[Source data]
* * * * * * * * *

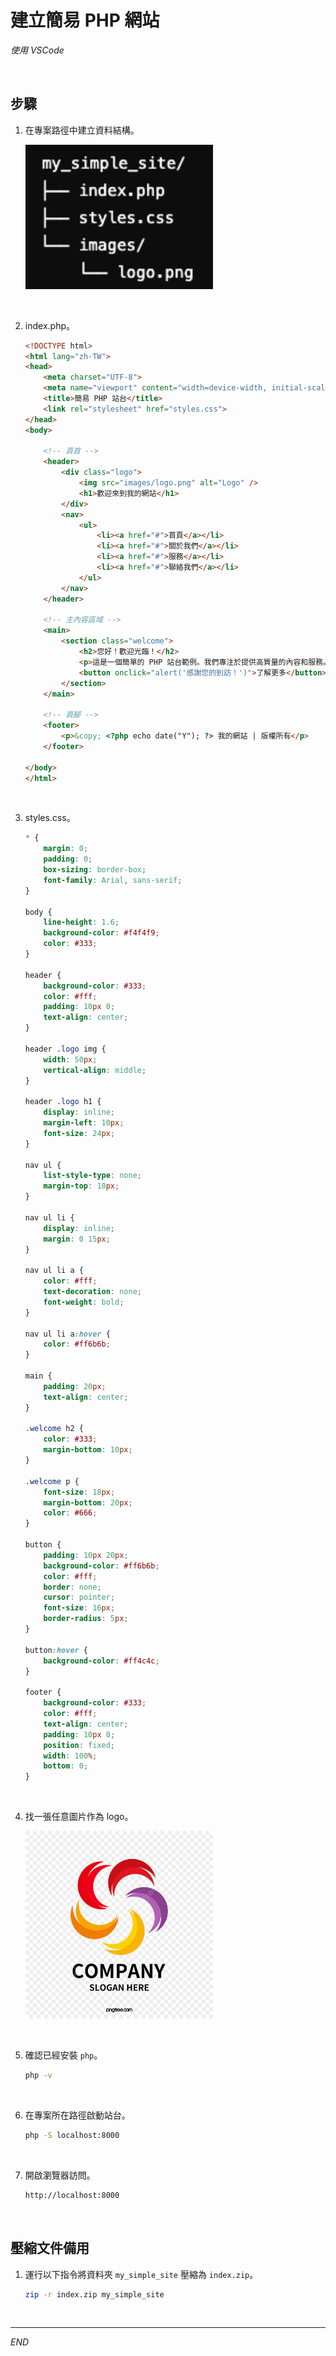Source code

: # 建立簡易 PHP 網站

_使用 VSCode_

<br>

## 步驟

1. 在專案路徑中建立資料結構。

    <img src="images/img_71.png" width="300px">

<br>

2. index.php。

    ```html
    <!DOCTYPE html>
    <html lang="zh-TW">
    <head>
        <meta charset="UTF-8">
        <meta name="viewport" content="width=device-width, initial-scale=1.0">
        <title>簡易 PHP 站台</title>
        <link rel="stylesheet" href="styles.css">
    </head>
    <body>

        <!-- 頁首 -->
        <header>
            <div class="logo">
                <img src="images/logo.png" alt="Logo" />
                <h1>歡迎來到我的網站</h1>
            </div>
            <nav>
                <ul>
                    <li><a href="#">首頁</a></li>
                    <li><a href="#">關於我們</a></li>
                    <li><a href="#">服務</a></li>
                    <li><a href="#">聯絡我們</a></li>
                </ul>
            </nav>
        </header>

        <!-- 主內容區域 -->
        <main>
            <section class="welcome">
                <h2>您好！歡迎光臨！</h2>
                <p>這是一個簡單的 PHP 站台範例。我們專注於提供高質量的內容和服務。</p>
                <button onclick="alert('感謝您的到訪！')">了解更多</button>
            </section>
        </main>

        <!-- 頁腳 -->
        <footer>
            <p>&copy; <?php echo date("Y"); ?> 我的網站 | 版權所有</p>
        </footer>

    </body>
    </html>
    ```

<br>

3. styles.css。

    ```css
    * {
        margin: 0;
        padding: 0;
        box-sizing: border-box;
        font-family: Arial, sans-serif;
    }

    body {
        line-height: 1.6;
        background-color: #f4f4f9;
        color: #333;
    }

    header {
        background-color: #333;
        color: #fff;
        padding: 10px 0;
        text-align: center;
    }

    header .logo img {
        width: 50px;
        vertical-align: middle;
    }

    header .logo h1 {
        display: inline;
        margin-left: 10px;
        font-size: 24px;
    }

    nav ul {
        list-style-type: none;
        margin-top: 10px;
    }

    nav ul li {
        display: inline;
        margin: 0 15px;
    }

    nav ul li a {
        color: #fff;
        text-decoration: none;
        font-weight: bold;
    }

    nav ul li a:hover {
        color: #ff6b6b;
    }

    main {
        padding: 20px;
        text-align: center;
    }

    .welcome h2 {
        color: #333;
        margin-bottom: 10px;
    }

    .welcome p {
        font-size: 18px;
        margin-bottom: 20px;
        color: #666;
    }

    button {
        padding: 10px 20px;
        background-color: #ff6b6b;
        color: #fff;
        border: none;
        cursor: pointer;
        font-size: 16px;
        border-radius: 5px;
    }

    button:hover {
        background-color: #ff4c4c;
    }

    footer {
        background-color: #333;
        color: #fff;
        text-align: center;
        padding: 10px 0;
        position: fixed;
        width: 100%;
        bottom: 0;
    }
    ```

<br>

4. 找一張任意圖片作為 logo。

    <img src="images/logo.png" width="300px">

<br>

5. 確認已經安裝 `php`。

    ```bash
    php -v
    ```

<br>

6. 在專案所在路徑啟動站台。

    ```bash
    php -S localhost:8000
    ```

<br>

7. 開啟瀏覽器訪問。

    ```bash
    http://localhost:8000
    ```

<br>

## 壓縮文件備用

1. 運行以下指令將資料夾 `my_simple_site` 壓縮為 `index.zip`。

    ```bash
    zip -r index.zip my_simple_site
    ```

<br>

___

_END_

* * * * * * * * *

• TRY IT
The records above should be reproduced exactly, with no pictures included.

• WORKED SOLUTION
Source code

: # 建立簡易 PHP 網站

_使用 VSCode_

<br>

## 步驟

1. 在專案路徑中建立資料結構。

    <img src="images/img_71.png" width="300px">

<br>

2. index.php。

    ```html
    <!DOCTYPE html>
    <html lang="zh-TW">
    <head>
        <meta charset="UTF-8">
        <meta name="viewport" content="width=device-width, initial-scale=1.0">
        <title>簡易 PHP 站台</title>
        <link rel="stylesheet" href="styles.css">
    </head>
    <body>

        <!-- 頁首 -->
        <header>
            <div class="logo">
                <img src="images/logo.png" alt="Logo" />
                <h1>歡迎來到我的網站</h1>
            </div>
            <nav>
                <ul>
                    <li><a href="#">首頁</a></li>
                    <li><a href="#">關於我們</a></li>
                    <li><a href="#">服務</a></li>
                    <li><a href="#">聯絡我們</a></li>
                </ul>
            </nav>
        </header>

        <!-- 主內容區域 -->
        <main>
            <section class="welcome">
                <h2>您好！歡迎光臨！</h2>
                <p>這是一個簡單的 PHP 站台範例。我們專注於提供高質量的內容和服務。</p>
                <button onclick="alert('感謝您的到訪！')">了解更多</button>
            </section>
        </main>

        <!-- 頁腳 -->
        <footer>
            <p>&copy; <?php echo date("Y"); ?> 我的網站 | 版權所有</p>
        </footer>

    </body>
    </html>
    ```

<br>

3. styles.css。

    ```css
    * {
        margin: 0;
        padding: 0;
        box-sizing: border-box;
        font-family: Arial, sans-serif;
    }

    body {
        line-height: 1.6;
        background-color: #f4f4f9;
        color: #333;
    }

    header {
        background-color: #333;
        color: #fff;
        padding: 10px 0;
        text-align: center;
    }

    header .logo img {
        width: 50px;
        vertical-align: middle;
    }

    header .logo h1 {
        display: inline;
        margin-left: 10px;
        font-size: 24px;
    }

    nav ul {
        list-style-type: none;
        margin-top: 10px;
    }

    nav ul li {
        display: inline;
        margin: 0 15px;
    }

    nav ul li a {
        color: #fff;
        text-decoration: none;
        font-weight: bold;
    }

    nav ul li a:hover {
        color: #ff6b6b;
    }

    main {
        padding: 20px;
        text-align: center;
    }

    .welcome h2 {
        color: #333;
        margin-bottom: 10px;
    }

    .welcome p {
        font-size: 18px;
        margin-bottom: 20px;
        color: #666;
    }

    button {
        padding: 10px 20px;
        background-color: #ff6b6b;
        color: #fff;
        border: none;
        cursor: pointer;
        font-size: 16px;
        border-radius: 5px;
    }

    button:hover {
        background-color: #ff4c4c;
    }

    footer {
        background-color: #333;
        color: #fff;
        text-align: center;
        padding: 10px 0;
        position: fixed;
        width: 100%;
        bottom: 0;
    }
    ```

<br>

4. 找一張任意圖片作為 logo。

    <img src="images/logo.png" width="300px">

<br>

5. 確認已經安裝 `php`。

    ```bash
    php -v
    ```

<br>

6. 在專案所在路徑啟動站台。

    ```bash
    php -S localhost:8000
    ```

<br>

7. 開啟瀏覽器訪問。

    ```bash
    http://localhost:8000
    ```

<br>

## 壓縮文件備用

1. 運行以下指令將資料夾 `my_simple_site` 壓縮為 `index.zip`。

    ```bash
    zip -r index.zip my_simple_site
    ```

<br>

___

_END_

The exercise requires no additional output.